- _What to work on_: Look through the lines below and extract any with the word "from".

Saved entries:
+--

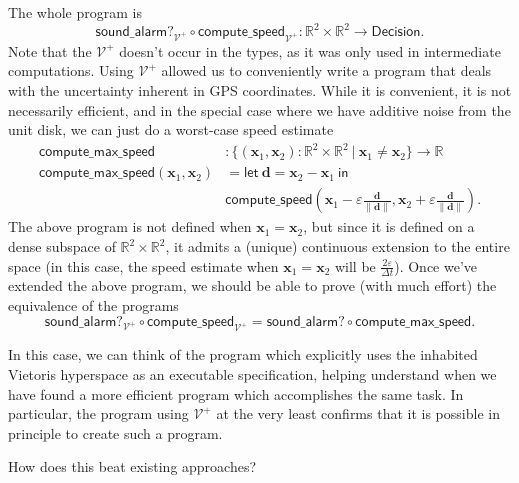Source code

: \documentclass{article}           %
\newcommand{\R}{\mathbb{R}}
\newcommand{\suchthat}{\ |\ }
\newcommand{\Viet}{{\mathcal{V}^+}}
\newcommand{\ve}[1]{\mathbf{#1}}
\begin{document}
The whole program is 
\[
\mathsf{sound\_alarm?}_\Viet \circ \mathsf{compute\_speed}_\Viet : \R^2 \times \R^2 \to \mathsf{Decision}.
\]
Note that the $\Viet$ doesn't occur in the types, as it was only used in intermediate computations. Using $\Viet$ allowed us to conveniently write a program that deals with the uncertainty inherent in GPS coordinates. While it is convenient, it is not necessarily efficient, and in the special case where we have additive noise from the unit disk, we can just do a worst-case speed estimate
\begin{align*}
\mathsf{compute\_max\_speed} &: \{ (\ve{x}_1, \ve{x}_2) : \R^2 \times \R^2 \suchthat \ve{x}_1 \ne \ve{x}_2 \} \to \R
\\ \mathsf{compute\_max\_speed} (\ve{x}_1, \ve{x}_2) &= 
\mathsf{let}\ \ve{d} = \ve{x}_2 - \ve{x}_1\ \mathsf{in}\ 
\\
&\mathsf{compute\_speed}\left( 
\ve{x}_1 - \varepsilon \frac{\ve{d}}{\| \ve{d} \|}, \ve{x}_2 + \varepsilon \frac{\ve{d}}{\| \ve{d} \|}
\right).
\end{align*}
The above program is not defined when $\ve{x}_1 = \ve{x}_2$, but since it is defined on a dense subspace of $\R^2 \times \R^2$, it admits a (unique) continuous extension to the entire space (in this case, the speed estimate when $\ve{x}_1 = \ve{x}_2$ will be $\frac{2\varepsilon}{\Delta t}$).
Once we've extended the above program, we should be able to prove (with much effort) the equivalence of the programs
\[
\mathsf{sound\_alarm?}_\Viet \circ \mathsf{compute\_speed}_\Viet
=
\mathsf{sound\_alarm?} \circ \mathsf{compute\_max\_speed}.
\]

In this case, we can think of the program which explicitly uses the inhabited Vietoris hyperspace as an executable specification, helping understand when we have found a more efficient program which accomplishes the same task. In particular, the program using $\Viet$ at the very least confirms that it is possible in principle to create such a program.

How does this beat existing approaches?
\end{document}
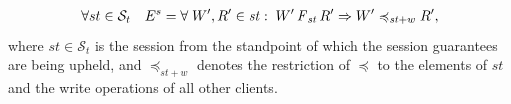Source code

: \documentclass[acmlarge, ,11pt]{acmart}
\begin{document}
\begin{align}
  \begin{split}
  \forall st \in \mathcal{S}_t \quad E^{s} = \forall \;  {W}', {R}' \in \mathit{st} : \;
  {W}' \operatorname{\it F}_\mathit{st} {R}'
 \Rightarrow
 {W}' \preccurlyeq_{\mathit{st}+w} {R}',
  \end{split}
  \end{align}\label{eqn:RYW} where $\mathit{st}\in\mathcal{S}_t$ is the session from the standpoint of which the session guarantees are being upheld, and $\preccurlyeq_{\mathit{st}+w}$ denotes the restriction of $\preccurlyeq$ to the elements of $\mathit{st}$ and the write operations of all other clients.
\end{document}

+--

- _Task answer_:
Note that the $\Viet$ doesn't occur in the types, as it was only used in intermediate computations. Using $\Viet$ allowed us to conveniently write a program that deals with the uncertainty inherent in GPS coordinates. While it is convenient, it is not necessarily efficient, and in the special case where we have additive noise from the unit disk, we can just do a worst-case speed estimate
  \end{align}\label{eqn:RYW} where $\mathit{st}\in\mathcal{S}_t$ is the session from the standpoint of which the session guarantees are being upheld, and $\preccurlyeq_{\mathit{st}+w}$ denotes the restriction of $\preccurlyeq$ to the elements of $\mathit{st}$ and the write operations of all other clients.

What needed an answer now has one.